Debt can bring out the best and worst in people. When you are put in a desperate situation, how you react will determine if the outcome will be to your benefit or not.

Despite your best efforts though, one thing seems to always be affected by debt: your credit score. While different programs have varying effects on this figure, all of them will lower your score one way or the other. Debt consolidation hurts it when you take out a new loan to pay off your other debts. Debt settlement does the same thing because you are required to default on your payments deliberately to get to your debt reduction goal. In bankruptcy – well let’s just say you will suffer a 10 year stigma that will make financial assistance very difficult to come by.

If this is something that you want to avoid (probably because you have plans to get a loan or purchase a home in the future), then you have no choice but to pay off your debts the traditional way. That means there will be no significant reduction on your debts and you will not hire a third party company to help you because that will reflect on your credit history.

While that is a tad bit harder than debt relief programs, it is effective nevertheless. It involves a very simple principle of paying more than the minimum on your priority debts. While you are trying to reduce your priority debts as quickly as possible, you are continually paying for the minimum of the rest. Your disposable income will be divided into the minimum payments of all your debts and anything extra will be put into your priority debt.

There are two types of methods that can be applied here: the snowball and the avalanche.

In a snowball method, you will rank your debts according to their outstanding balance – from the least to the greatest. The priority will be placed on top – which in this case is the least amount of balance that you have. The great thing about this method is it can provide you with encouragement early. Since you are concentrating on the one with the least balance, you will experience payment completion faster. That is known to be more encouraging.

The avalanche method, on the other hand, appeals more to logical thinkers. They list their debts based on the interest rate – putting on top those with the highest rate. Of the two, this is where you can save the most because you are eliminating the debts that will get you to pay more on interest. However, achieving payment completion will be longer. So if you do not have the discipline and you know you need the encouragement to go from one debt to the other, you may want the opt for the snowball method. It will provide you with the satisfaction early on.
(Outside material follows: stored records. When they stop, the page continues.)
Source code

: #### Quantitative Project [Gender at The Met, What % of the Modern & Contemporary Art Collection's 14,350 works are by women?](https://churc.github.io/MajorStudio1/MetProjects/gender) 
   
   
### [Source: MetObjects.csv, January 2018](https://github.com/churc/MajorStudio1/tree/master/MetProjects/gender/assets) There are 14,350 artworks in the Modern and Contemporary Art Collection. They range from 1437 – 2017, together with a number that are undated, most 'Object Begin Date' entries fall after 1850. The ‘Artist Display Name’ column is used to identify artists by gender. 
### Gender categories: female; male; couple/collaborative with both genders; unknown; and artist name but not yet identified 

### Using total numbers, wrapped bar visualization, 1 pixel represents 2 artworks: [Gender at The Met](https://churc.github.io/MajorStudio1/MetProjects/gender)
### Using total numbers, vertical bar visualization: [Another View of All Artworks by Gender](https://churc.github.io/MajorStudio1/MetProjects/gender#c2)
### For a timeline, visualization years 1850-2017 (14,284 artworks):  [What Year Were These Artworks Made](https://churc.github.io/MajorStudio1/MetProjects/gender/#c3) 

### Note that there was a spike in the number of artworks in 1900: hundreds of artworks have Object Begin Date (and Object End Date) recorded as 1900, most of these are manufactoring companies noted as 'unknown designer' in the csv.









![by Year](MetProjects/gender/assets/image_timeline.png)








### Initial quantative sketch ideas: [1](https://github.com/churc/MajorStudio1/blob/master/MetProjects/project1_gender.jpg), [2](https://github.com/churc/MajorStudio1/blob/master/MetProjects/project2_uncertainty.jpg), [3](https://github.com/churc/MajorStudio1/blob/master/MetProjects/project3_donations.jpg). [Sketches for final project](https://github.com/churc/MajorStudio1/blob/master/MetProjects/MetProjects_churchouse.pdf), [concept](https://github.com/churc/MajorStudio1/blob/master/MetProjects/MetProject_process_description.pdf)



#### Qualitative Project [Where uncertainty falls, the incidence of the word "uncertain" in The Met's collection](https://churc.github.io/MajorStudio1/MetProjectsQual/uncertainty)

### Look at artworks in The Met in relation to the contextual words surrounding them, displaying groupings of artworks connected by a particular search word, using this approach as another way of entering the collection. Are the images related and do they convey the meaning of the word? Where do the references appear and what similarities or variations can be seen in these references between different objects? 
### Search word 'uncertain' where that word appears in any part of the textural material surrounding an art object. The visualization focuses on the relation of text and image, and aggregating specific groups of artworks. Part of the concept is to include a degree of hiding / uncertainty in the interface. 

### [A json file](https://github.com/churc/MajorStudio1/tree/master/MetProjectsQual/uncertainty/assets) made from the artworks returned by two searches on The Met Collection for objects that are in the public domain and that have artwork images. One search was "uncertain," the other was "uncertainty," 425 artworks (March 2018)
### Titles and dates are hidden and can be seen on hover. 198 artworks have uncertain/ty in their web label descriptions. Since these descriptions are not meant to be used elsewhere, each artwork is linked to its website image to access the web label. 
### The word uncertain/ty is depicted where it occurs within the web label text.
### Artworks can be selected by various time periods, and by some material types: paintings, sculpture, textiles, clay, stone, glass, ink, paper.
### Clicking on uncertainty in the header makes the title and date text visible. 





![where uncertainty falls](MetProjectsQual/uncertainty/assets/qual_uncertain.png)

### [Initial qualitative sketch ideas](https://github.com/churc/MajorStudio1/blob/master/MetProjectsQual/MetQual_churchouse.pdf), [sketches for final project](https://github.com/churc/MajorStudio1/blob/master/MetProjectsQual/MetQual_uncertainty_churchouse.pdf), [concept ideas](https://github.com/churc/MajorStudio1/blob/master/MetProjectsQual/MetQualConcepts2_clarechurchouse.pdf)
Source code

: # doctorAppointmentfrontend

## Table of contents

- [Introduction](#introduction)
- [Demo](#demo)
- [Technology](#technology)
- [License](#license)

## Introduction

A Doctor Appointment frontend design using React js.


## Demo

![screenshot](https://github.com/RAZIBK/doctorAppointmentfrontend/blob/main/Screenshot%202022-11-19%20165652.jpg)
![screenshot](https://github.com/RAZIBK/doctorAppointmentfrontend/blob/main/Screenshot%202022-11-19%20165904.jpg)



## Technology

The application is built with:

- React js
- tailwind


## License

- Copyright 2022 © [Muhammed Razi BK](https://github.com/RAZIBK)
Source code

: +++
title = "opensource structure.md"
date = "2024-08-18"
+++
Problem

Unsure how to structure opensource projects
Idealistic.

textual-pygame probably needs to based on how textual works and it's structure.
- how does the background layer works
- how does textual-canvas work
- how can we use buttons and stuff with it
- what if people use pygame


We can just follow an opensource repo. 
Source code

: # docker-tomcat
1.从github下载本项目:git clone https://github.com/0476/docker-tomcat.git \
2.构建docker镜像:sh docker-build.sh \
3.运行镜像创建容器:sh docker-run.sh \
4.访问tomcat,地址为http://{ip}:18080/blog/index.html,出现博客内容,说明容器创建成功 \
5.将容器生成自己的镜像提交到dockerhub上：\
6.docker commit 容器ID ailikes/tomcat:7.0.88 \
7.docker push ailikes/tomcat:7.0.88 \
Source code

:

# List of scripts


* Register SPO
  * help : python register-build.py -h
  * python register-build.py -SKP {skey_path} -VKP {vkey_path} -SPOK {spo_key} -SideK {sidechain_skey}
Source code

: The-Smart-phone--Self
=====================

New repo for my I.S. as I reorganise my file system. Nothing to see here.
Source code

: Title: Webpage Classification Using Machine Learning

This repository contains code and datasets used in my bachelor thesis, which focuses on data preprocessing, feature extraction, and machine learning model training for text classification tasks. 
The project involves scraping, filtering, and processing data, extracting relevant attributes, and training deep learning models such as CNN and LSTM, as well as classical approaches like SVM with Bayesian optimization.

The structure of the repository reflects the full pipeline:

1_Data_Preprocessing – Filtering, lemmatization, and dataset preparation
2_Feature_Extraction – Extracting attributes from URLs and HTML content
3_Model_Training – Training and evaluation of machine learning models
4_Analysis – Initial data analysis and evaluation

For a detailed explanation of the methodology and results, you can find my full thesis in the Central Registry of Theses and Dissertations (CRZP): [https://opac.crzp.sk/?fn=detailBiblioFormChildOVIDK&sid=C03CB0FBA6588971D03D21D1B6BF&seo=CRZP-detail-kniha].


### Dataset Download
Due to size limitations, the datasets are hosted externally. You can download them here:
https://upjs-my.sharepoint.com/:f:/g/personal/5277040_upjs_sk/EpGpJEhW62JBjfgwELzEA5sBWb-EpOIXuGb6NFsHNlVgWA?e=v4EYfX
While these two methods can help you pay off debt without damaging your credit score, there are certain qualifications that needs to be met for it to be effective. Obviously, a steady income is a must but your debt to income ratio is also very important. It has to be low and you need to be able to cover for more than the minimum payments of your debt. Otherwise, this will not work at all. You may have to default of some debt payments and that will damage your credit score.

If you cannot afford it, you have no choice but to opt for a debt relief program. It may damage your credit score but that is better than not being able to pay off your debts at all.